Material to process ::
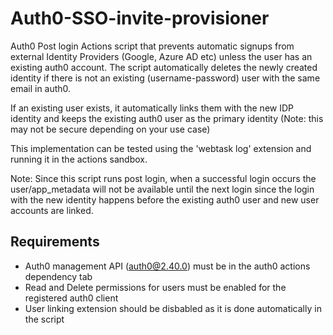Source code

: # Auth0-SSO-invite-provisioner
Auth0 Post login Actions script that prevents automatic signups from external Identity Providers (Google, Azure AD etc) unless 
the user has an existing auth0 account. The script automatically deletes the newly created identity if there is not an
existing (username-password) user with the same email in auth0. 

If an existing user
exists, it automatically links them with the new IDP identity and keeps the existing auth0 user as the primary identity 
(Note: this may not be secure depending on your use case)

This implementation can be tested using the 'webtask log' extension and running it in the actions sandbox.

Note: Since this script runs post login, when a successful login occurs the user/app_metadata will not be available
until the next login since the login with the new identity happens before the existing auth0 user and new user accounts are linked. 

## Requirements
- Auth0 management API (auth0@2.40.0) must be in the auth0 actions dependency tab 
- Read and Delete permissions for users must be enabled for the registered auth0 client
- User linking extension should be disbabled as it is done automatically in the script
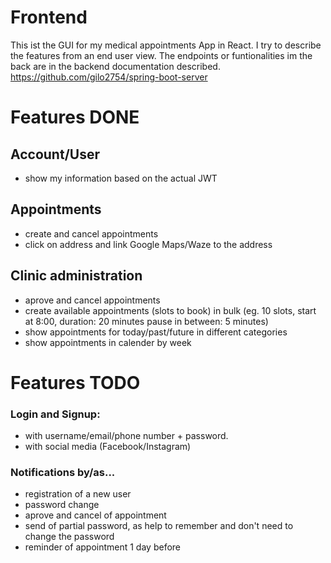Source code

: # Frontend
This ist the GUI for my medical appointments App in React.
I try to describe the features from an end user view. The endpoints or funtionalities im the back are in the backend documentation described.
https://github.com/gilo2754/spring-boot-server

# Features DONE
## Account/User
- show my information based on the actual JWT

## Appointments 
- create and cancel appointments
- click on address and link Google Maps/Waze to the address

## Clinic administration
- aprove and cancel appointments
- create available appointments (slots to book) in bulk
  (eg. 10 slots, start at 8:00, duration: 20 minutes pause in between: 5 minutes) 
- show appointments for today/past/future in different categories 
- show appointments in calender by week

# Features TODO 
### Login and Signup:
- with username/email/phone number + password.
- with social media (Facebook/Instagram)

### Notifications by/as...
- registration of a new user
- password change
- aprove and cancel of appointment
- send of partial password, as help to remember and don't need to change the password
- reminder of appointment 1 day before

Exercise prompt ::
Find every line in the records that contains the word "extension"; copy those lines.

Result below ::
This implementation can be tested using the 'webtask log' extension and running it in the actions sandbox.
- User linking extension should be disbabled as it is done automatically in the script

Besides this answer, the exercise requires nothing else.